I understand The-https principle of reptile

Source: Internet
Author: User
Tags ack decrypt sha1 asymmetric encryption

Crawler is a reverse engineering, other people develop the site, we through an interface, such as url, can get back content, only that, we can understand only these.

    • 0.how HTTPS and HTTP work (http://www.cnblogs.com/ttltry-air/archive/2012/08/20/2647898.html)
    • How HTTPS works

HTTPS requires a handshake between the client (browser) and the server (web Site) before transmitting the data, which establishes the password information for both parties to encrypt the transmitted data during the Handshake. TLS/SSL protocol is not only a set of encrypted transmission protocols, but also an artist-designed artwork, Tls/ssl using asymmetric encryption, symmetric encryption and hash algorithm.

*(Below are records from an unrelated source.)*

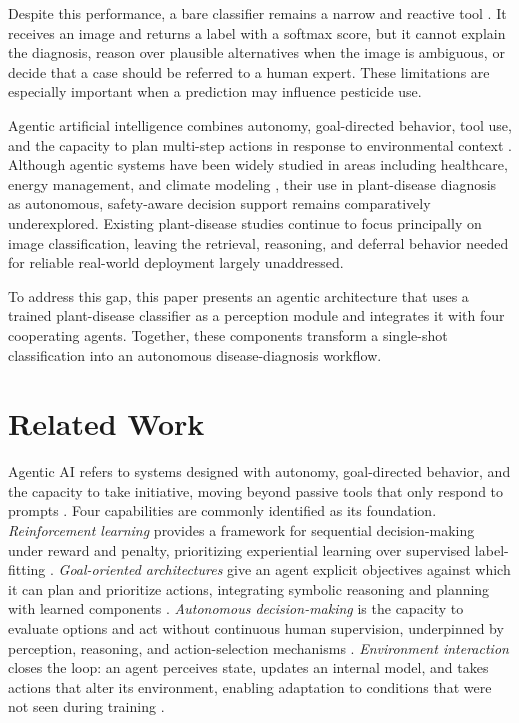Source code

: \documentclass[conference]{IEEEtran}
\begin{document}
Despite this performance, a bare classifier remains a narrow and reactive tool \cite{b1}. It receives an image and returns a label with a softmax score, but it cannot explain the diagnosis, reason over plausible alternatives when the image is ambiguous, or decide that a case should be referred to a human expert. These limitations are especially important when a prediction may influence pesticide use. 

Agentic artificial intelligence combines autonomy, goal-directed behavior, tool use, and the capacity to plan multi-step actions in response to environmental context \cite{b1,b3}. Although agentic systems have been widely studied in areas including healthcare, energy management, and climate modeling \cite{b2}, their use in plant-disease diagnosis as autonomous, safety-aware decision support remains comparatively underexplored. Existing plant-disease studies continue to focus principally on image classification, leaving the retrieval, reasoning, and deferral behavior needed for reliable real-world deployment largely unaddressed.

To address this gap, this paper presents an agentic architecture that uses a trained plant-disease classifier as a perception module and integrates it with four cooperating agents. Together, these components transform a single-shot classification into an autonomous disease-diagnosis workflow. 

\section{Related Work}
\label{sec:related}

Agentic AI refers to systems designed with autonomy, goal-directed behavior, and the capacity to take initiative, moving beyond passive tools that only respond to prompts \cite{b1}. Four capabilities are commonly identified as its foundation. \emph{Reinforcement learning} provides a framework for sequential decision-making under reward and penalty, prioritizing experiential learning over supervised label-fitting \cite{r1}. \emph{Goal-oriented architectures} give an agent explicit objectives against which it can plan and prioritize actions, integrating symbolic reasoning and planning with learned components \cite{r2}. \emph{Autonomous decision-making} is the capacity to evaluate options and act without continuous human supervision, underpinned by perception, reasoning, and action-selection mechanisms \cite{b12}. \emph{Environment interaction} closes the loop: an agent perceives state, updates an internal model, and takes actions that alter its environment, enabling adaptation to conditions that were not seen during training \cite{b4}.
\end{document}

A specific description of the handshake process is as follows:


1. The browser sends a set of encryption rules that it supports to the web Site.
2. The website selects a set of cryptographic algorithms and hash algorithms, and sends its own identity information back to the browser in the form of a Certificate. The certificate contains information such as the website address, the encrypted public key, and the issuing authority of the Certificate.
3. After the browser obtains the website certificate, the browser will do the following work:
A) Verify the legality of the certificate (the issuing authority is legal, the certificate contains the address of the website is consistent with the address being accessed, etc.), if the certificate is trusted, the browser bar will display a small lock, otherwise the certificate is not trusted to Prompt.
B) If the certificate is trusted, or if the user accepts an untrusted certificate, the browser generates a random number of passwords and encrypts them with the public key provided in the Certificate.
C) computes the handshake message using the Agreed-upon hash algorithm, encrypts the message using the generated random number, and finally sends all previously generated information to the Web Site.
4. After the Web site receives the data from the browser, do the following:
A) Use your own private key to decrypt the information to remove the password, use the password to decrypt the Browser's handshake message, and verify that the hash is consistent with the Browser.
B) encrypt a handshake message with a password and send it to the Browser.
5. The browser decrypts and calculates the hash of the handshake message, if it is consistent with the hash of the server, at which point the handshake process ends, and all the communication data will be encrypted by the random password generated by the previous browser and using the symmetric encryption Algorithm.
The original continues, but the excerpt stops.